Offline Safe Reinforcement Learning Using Trajectory Classification

Authors: Ze Gong, Akshat Kumar, Pradeep Varakantham

AAAI 2025 | Venue PDF | Archive PDF | Plain Text | LLM Run Details

Reproducibility Variable Result LLM Response
Research Type Experimental Finally, we extensively evaluate our method using the DSRL benchmark for offline safe RL. Empirically, our method outperforms competitive baselines, achieving higher rewards and better constraint satisfaction across a wide variety of benchmark tasks.
Researcher Affiliation Academia School of Computing and Information Systems Singapore Management University EMAIL
Pseudocode No The paper describes the method conceptually and through mathematical formulations (e.g., Equation 4, 5, 7, 11) but does not present a dedicated pseudocode or algorithm block.
Open Source Code No The paper does not explicitly state that the source code for their method (Tra C) is publicly available, nor does it provide a link to a code repository.
Open Datasets Yes For evaluation, we adopt the well-established DSRL benchmark (Liu et al. 2023a), designed specifically for offline safe RL approaches.

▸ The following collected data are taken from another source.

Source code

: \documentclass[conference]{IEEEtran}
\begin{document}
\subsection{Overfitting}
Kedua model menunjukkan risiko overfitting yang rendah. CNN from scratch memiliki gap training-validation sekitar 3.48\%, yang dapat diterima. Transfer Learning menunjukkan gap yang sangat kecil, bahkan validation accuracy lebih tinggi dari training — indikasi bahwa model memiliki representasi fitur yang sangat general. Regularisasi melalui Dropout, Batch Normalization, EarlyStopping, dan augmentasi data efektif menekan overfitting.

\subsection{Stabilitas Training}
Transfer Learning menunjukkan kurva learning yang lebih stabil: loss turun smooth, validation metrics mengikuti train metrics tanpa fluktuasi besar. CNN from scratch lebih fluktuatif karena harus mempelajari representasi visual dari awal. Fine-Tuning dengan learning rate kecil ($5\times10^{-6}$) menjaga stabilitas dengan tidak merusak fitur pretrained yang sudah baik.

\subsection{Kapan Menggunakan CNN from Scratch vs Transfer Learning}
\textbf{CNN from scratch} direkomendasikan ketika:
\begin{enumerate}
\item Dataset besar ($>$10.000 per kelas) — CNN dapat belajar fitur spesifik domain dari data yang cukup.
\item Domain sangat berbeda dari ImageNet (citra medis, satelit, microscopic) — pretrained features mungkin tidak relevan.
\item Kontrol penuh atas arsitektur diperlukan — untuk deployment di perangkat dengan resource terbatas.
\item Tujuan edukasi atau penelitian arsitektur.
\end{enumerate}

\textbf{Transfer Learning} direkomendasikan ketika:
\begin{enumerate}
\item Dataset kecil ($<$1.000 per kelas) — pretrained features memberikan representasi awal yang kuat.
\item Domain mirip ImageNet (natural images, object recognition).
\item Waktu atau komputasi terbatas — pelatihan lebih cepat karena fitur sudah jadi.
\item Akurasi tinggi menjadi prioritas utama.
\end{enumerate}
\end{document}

Dataset Splits Yes Given the pre-collected offline dataset D, we create two new subdatasets at the trajectory level: one containing desirable trajectories and the other containing undesirable ones. ... Using the predefined cost threshold l, we first split the dataset into two categories based on the cumulative cost, i.e., safe and unsafe. Within the safe trajectories, we further rank them according to cumulative rewards. The top x% of these safe trajectories are selected as desirable. Moreover, we identify the bottom y% of the safe trajectories, along with all unsafe trajectories as undesirable (x, y are hyperparameters that we show how to set empirically).

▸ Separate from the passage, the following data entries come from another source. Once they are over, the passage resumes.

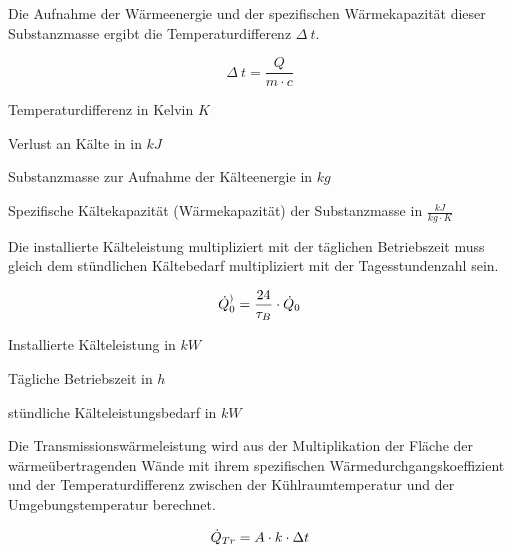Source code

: Die Aufnahme der Wärmeenergie und der spezifischen Wärmekapazität dieser
Substanzmasse ergibt die Temperaturdifferenz $\Delta\:t$.

\begin{equation}
	\Delta\:t = \frac{Q}{m\cdot c}
\label{tdif}
\end{equation}

\begin{description}[\dth]

	\item[$\Delta\:t$] Temperaturdifferenz in Kelvin $K$
	\item[$Q$] Verlust an K\"alte in in $kJ$
	\item[$m$] Substanzmasse zur Aufnahme der K\"alteenergie in $kg$
	\item[$c$] Spezifische K\"altekapazit\"at (W\"armekapazit\"at) der
	Substanzmasse in $\frac{kJ}{kg \cdot K}$

\end{description}
\vspace{0.5cm}

Die installierte Kälteleistung multipliziert mit der täglichen Betriebszeit muss
gleich dem stündlichen K\"altebedarf multipliziert mit der Tagesstundenzahl
sein.

\begin{equation}
	\pinstall = \frac{24}{ \tau_{B} }  \cdot \pkalt \label{pinstall}
\end{equation}

\begin{description}[\dth]

	\item[$\pinstall$] Installierte Kälteleistung in $kW$
	\item[$\tau_{B}$] Tägliche Betriebszeit in $h$
	\item[$\pkalt$] st\"undliche Kälteleistungsbedarf in $kW$

\end{description}
\vspace{0.5cm}

Die Transmissionswärmeleistung wird aus der Multiplikation der Fläche
der wärmeübertragenden Wände mit ihrem spezifischen Wärmedurchgangskoeffizient
und der Temperaturdifferenz zwischen der Kühlraumtemperatur und der
Umgebungstemperatur berechnet.

\begin{equation}
	\ptrans = A \cdot k \cdot \Delta t
	\label{ptrans}
\end{equation}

Hardware Specification No The paper does not provide specific details regarding the hardware used for running the experiments, such as GPU models, CPU types, or memory specifications.
Software Dependencies No The paper refers to various benchmarks and environments used for evaluation (DSRL benchmark, Safety Gymnasium, Bullet Safety Gym, Meta Drive) but does not provide specific version numbers for any software dependencies, libraries, or frameworks used in their implementation.
Experiment Setup Yes Each algorithm is tested on each dataset using three distinct cost thresholds and three random seeds to ensure a fair comparison. ... For the practical implementation of Tra C, we first pretrain the policy using behavior cloning (BC) with the offline dataset, which we then maintain as the reference policy πref. ... We conducted experiments with various selections of x% and y% to examine how different compositions influence the performance of Tra C. ... We tested four different values for each hyperparameter [δ and η], and the results are shown in Table 2.